Jadi, dengan istilah "berpikir"
ditunjukkan suatu bentuk kegiatan akal yang khas dan terarah.
"Melamun" tidaklah sama dengan berpikir, demikian pula merasakan,
pekerjaan panca indera (melihat, mendengar, dan sebagainya), dan kegiatan ingatan
dan khayalan, meskipun ini semua penting sekali untuk dapat berpikir (dan
menghasilkan buah pikiran yang berarti). Tetapi berpikir juga dapat berarti
kegiatan kenyataan yang menggerakkan pikiran.
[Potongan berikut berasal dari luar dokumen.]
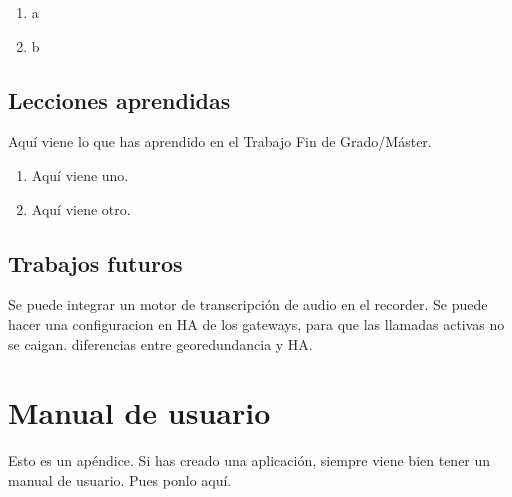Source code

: \documentclass[a4paper, 12pt]{book}
\begin{document}
\begin{enumerate}
  \item a
  \item b
\end{enumerate}


\section{Lecciones aprendidas}
\label{sec:lecciones_aprendidas}

Aquí viene lo que has aprendido en el Trabajo Fin de Grado/Máster.

\begin{enumerate}
  \item Aquí viene uno.
  \item Aquí viene otro.
\end{enumerate}


\section{Trabajos futuros}
\label{sec:trabajos_futuros}

Se puede integrar un motor de transcripción de audio en el recorder.
Se puede hacer una configuracion en HA de los gateways, para que las llamadas activas no se caigan. diferencias entre georedundancia y HA.



\cleardoublepage
\appendix
\chapter{Manual de usuario}
\label{app:manual}

Esto es un apéndice.
Si has creado una aplicación, siempre viene bien tener un manual de usuario.
Pues ponlo aquí.


\cleardoublepage


\end{document}
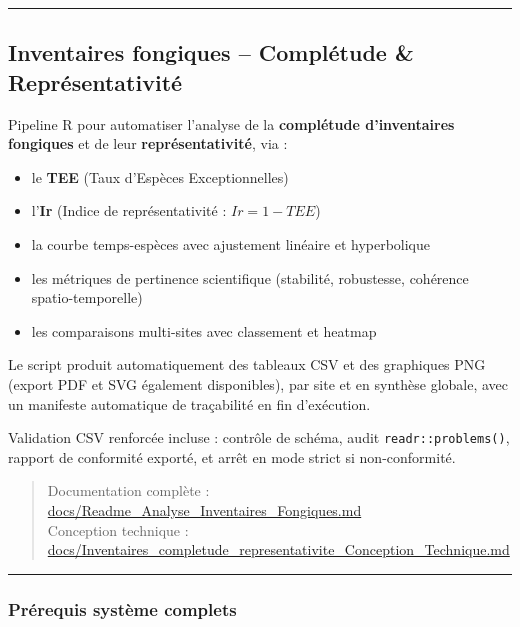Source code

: \begin{center}\rule{0.5\linewidth}{0.5pt}\end{center}

\subsection{Inventaires fongiques -- Complétude \&
Représentativité}\label{inventaires-fongiques-compluxe9tude-repruxe9sentativituxe9}

Pipeline R pour automatiser l'analyse de la \textbf{complétude
d'inventaires fongiques} et de leur \textbf{représentativité}, via :

\begin{itemize}
\tightlist
\item
  le \textbf{TEE} (Taux d'Espèces Exceptionnelles)
\item
  l'\textbf{Ir} (Indice de représentativité : \(Ir = 1 - TEE\))
\item
  la courbe temps-espèces avec ajustement linéaire et hyperbolique
\item
  les métriques de pertinence scientifique (stabilité, robustesse,
  cohérence spatio-temporelle)
\item
  les comparaisons multi-sites avec classement et heatmap
\end{itemize}

Le script produit automatiquement des tableaux CSV et des graphiques PNG
(export PDF et SVG également disponibles), par site et en synthèse
globale, avec un manifeste automatique de traçabilité en fin
d'exécution.

Validation CSV renforcée incluse : contrôle de schéma, audit
\texttt{readr::problems()}, rapport de conformité exporté, et arrêt en
mode strict si non-conformité.

\begin{quote}
Documentation complète :
\url{docs/Readme_Analyse_Inventaires_Fongiques.md}\\
Conception technique :
\url{docs/Inventaires_completude_representativite_Conception_Technique.md}
\end{quote}

\begin{center}\rule{0.5\linewidth}{0.5pt}\end{center}

\subsubsection{Prérequis système
complets}\label{pruxe9requis-systuxe8me-complets}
Kenyataan yang memegang
inisiatif.
Dengan kata-kata yang lebih sederhana dapat
dikatakan berpikir adalah "bicara dengan dirinya sendiri di dalam
batin" (Plato, Aristoteles); mempertimbangkan, merenungkan, menganalisis,
membuktikan sesuatu, menunjukan alasan-alasan, menarik kesimpulan, meneliti
suatu jalan pikiran, mencari berbagai hal yang berhubungan satu sama lain,
mengapa atau untuk apa sesuatu terjadi, serta membahas suatu realitas.
BERPIKIR DENGAN TEPAT
Dengan ini ditunjukkan segi khusus yang
diperhatikan dalam logika, yaitu tepatnya pemikiran kita. Suatu jalan pikiran
yang tepat dan jitu, yang sesuai dengan patokan-patokan seperti yang
dikemukakan dalam logika, disebut "logis". Jalan pikiran yang tidak
mengindahkan patokanpatokan logika itu tentu "berantakan" dan sesat -
dan dari pikiran yang tersesat akan timbul tindakan yang sesat pula.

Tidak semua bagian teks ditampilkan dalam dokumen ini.